Several new classes of optimal ternary cyclic codes with two or three zeros
Gaofei Wu, Zhuohui You, Zhengbang Zha, Yuqing Zhang
TL;DR
This work advances the catalog of optimal ternary cyclic codes by constructing four new classes of codes with two zeros ${\mathcal C}_{(0,1,e)}$ and ${\mathcal C}_{(1,e,s)}$ yielding ${[3^m-1,3^m-\frac{3m}{2}-2,4]}$ and $s=\frac{3^m-1}{2}$, and four additional classes with ${[3^m-1,3^m-2m-1,4]}$ through an analysis of irreducible factors and finite-field equations. Leveraging cyclotomic cosets, minimal polynomials, and the Carlet–Ding–Yuan optimality framework, the authors derive explicit exponent choices (e.g., for even $m$, $e=2\cdot 3^{m-1}-3^{\frac{m}{2}-1}-1$; for $m\equiv0\pmod{4}$, $e=(3^m-1)/2+3^{m/2}+1$) that guarantee the desired dimensions and minimum distance $d=4$, while ruling out codewords of weight $2$ or $3$ via targeted equation analysis. They also present a ${\mathcal C}_{(2,e)}$ class and three ${\mathcal C}_{(1,e)}$ classes for odd $m$, supported by DH criteria and explicit open-problem implications, with concrete numerical examples verifying optimality and inequivalence to known constructions.

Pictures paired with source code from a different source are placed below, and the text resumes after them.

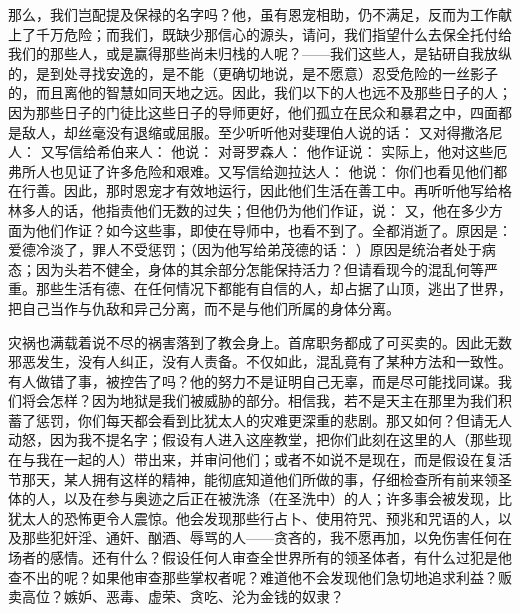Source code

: 那么，我们岂配提及保禄的名字吗？他，虽有恩宠相助，仍不满足，反而为工作献上了千万危险；而我们，既缺少那信心的源头，请问，我们指望什么去保全托付给我们的那些人，或是赢得那些尚未归栈的人呢？——我们这些人，是钻研自我放纵的，是到处寻找安逸的，是不能（更确切地说，是不愿意）忍受危险的一丝影子的，而且离他的智慧如同天地之远。因此，我们以下的人也远不及那些日子的人；因为那些日子的门徒比这些日子的导师更好，他们孤立在民众和暴君之中，四面都是敌人，却丝毫没有退缩或屈服。至少听听他对斐理伯人说的话：  又对得撒洛尼人：  又写信给希伯来人： 他说： 对哥罗森人： 他作证说： 实际上，他对这些厄弗所人也见证了许多危险和艰难。又写信给迦拉达人： 他说： 你们也看见他们都在行善。因此，那时恩宠才有效地运行，因此他们生活在善工中。再听听他写给格林多人的话，他指责他们无数的过失；但他仍为他们作证，说： 又，他在多少方面为他们作证？如今这些事，即使在导师中，也看不到了。全都消逝了。原因是：爱德冷淡了，罪人不受惩罚；（因为他写给弟茂德的话： ）原因是统治者处于病态；因为头若不健全，身体的其余部分怎能保持活力？但请看现今的混乱何等严重。那些生活有德、在任何情况下都能有自信的人，却占据了山顶，逃出了世界，把自己当作与仇敌和异己分离，而不是与他们所属的身体分离。\par

灾祸也满载着说不尽的祸害落到了教会身上。首席职务都成了可买卖的。因此无数邪恶发生，没有人纠正，没有人责备。不仅如此，混乱竟有了某种方法和一致性。有人做错了事，被控告了吗？他的努力不是证明自己无辜，而是尽可能找同谋。我们将会怎样？因为地狱是我们被威胁的部分。相信我，若不是天主在那里为我们积蓄了惩罚，你们每天都会看到比犹太人的灾难更深重的悲剧。那又如何？但请无人动怒，因为我不提名字；假设有人进入这座教堂，把你们此刻在这里的人（那些现在与我在一起的人）带出来，并审问他们；或者不如说不是现在，而是假设在复活节那天，某人拥有这样的精神，能彻底知道他们所做的事，仔细检查所有前来领圣体的人，以及在参与奥迹之后正在被洗涤（在圣洗中）的人；许多事会被发现，比犹太人的恐怖更令人震惊。他会发现那些行占卜、使用符咒、预兆和咒语的人，以及那些犯奸淫、通奸、酗酒、辱骂的人——贪吝的，我不愿再加，以免伤害任何在场者的感情。还有什么？假设任何人审查全世界所有的领圣体者，有什么过犯是他查不出的呢？如果他审查那些掌权者呢？难道他不会发现他们急切地追求利益？贩卖高位？嫉妒、恶毒、虚荣、贪吃、沦为金钱的奴隶？\par

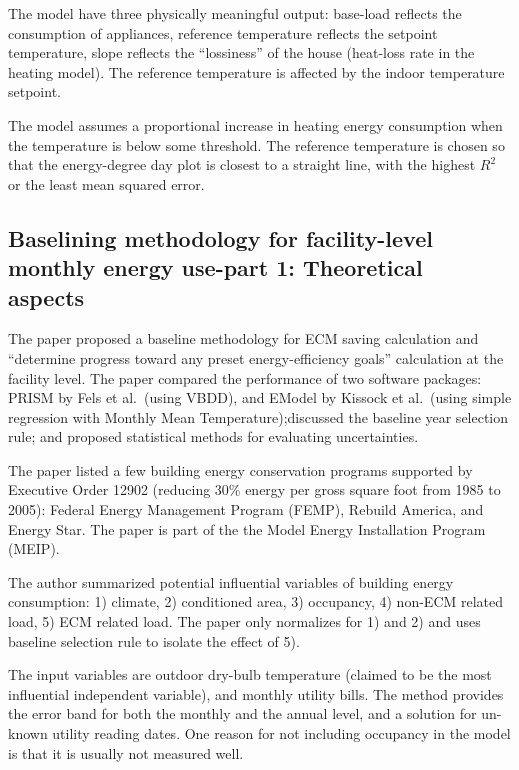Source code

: \documentclass[12pt]{article}
\begin{document}
The model have three physically meaningful output: base-load reflects
the consumption of appliances, reference temperature reflects the
setpoint temperature, slope reflects the ``lossiness'' of the house
(heat-loss rate in the heating model). The reference temperature is
affected by the indoor temperature setpoint.

The model assumes a proportional increase in heating energy
consumption when the temperature is below some threshold.  The
reference temperature is chosen so that the energy-degree day plot is
closest to a straight line, with the highest $R^2$ or the least mean
squared error.
\subsection{Baselining methodology for facility-level monthly energy
  use-part 1: Theoretical aspects~\cite{reddy1997baselining}}
The paper proposed a baseline methodology for ECM saving calculation
and ``determine progress toward any preset energy-efficiency goals''
calculation at the facility level. The paper compared the performance
of two software packages: PRISM by Fels et al.\ (using VBDD), and
EModel by Kissock et al.\ (using simple regression with Monthly Mean
Temperature);discussed the baseline year selection rule; and proposed
statistical methods for evaluating uncertainties.

The paper listed a few building energy conservation programs supported
by Executive Order 12902 (reducing 30\% energy per gross square foot
from 1985 to 2005): Federal Energy Management Program (FEMP), Rebuild
America, and Energy Star. The paper is part of the the Model Energy
Installation Program (MEIP).

The author summarized potential influential variables of building
energy consumption: 1) climate, 2) conditioned area, 3) occupancy, 4)
non-ECM related load, 5) ECM related load. The paper only normalizes
for 1) and 2) and uses baseline selection rule to isolate the effect
of 5).

The input variables are outdoor dry-bulb temperature (claimed to be
the most influential independent variable), and monthly utility
bills. The method provides the error band for both the monthly and the
annual level, and a solution for un-known utility reading dates. One
reason for not including occupancy in the model is that it is usually
not measured well.
\end{document}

Overall, the paper significantly broadens the landscape of optimal ternary cyclic codes and provides methods adaptable to related $p$-ary settings.
Abstract
Cyclic codes are a subclass of linear codes and have wide applications in data storage systems, communication systems and consumer electronics due to their efficient encoding and decoding algorithms. Let $α$ be a generator of $\mathbb{F}_{3^m}^*$, where $m$ is a positive integer. Denote by $\mathcal{C}_{(i_1,i_2,\cdots, i_t)}$ the cyclic code with generator polynomial $m_{α^{i_1}}(x)m_{α^{i_2}}(x)\cdots m_{α^{i_t}}(x)$, where ${{m}_{α^{i}}}(x)$ is the minimal polynomial of ${{α}^{i}}$ over ${\mathbb{F}_{3}}$. In this paper, by analyzing the solutions of certain equations over finite fields, we present four classes of optimal ternary cyclic codes $\mathcal{C}_{(0,1,e)}$ and $\mathcal{C}_{(1,e,s)}$ with parameters $[3^m-1,3^m-\frac{3m}{2}-2,4]$, where $s=\frac{3^m-1}{2}$. In addition, by determining the solutions of certain equations and analyzing the irreducible factors of certain polynomials over $\mathbb{F}_{3^m}$, we present four classes of optimal ternary cyclic codes $\mathcal{C}_{(2,e)}$ and $\mathcal{C}_{(1,e)}$ with parameters $[3^m-1,3^m-2m-1,4]$. We show that our new optimal cyclic codes are inequivalent to the known ones.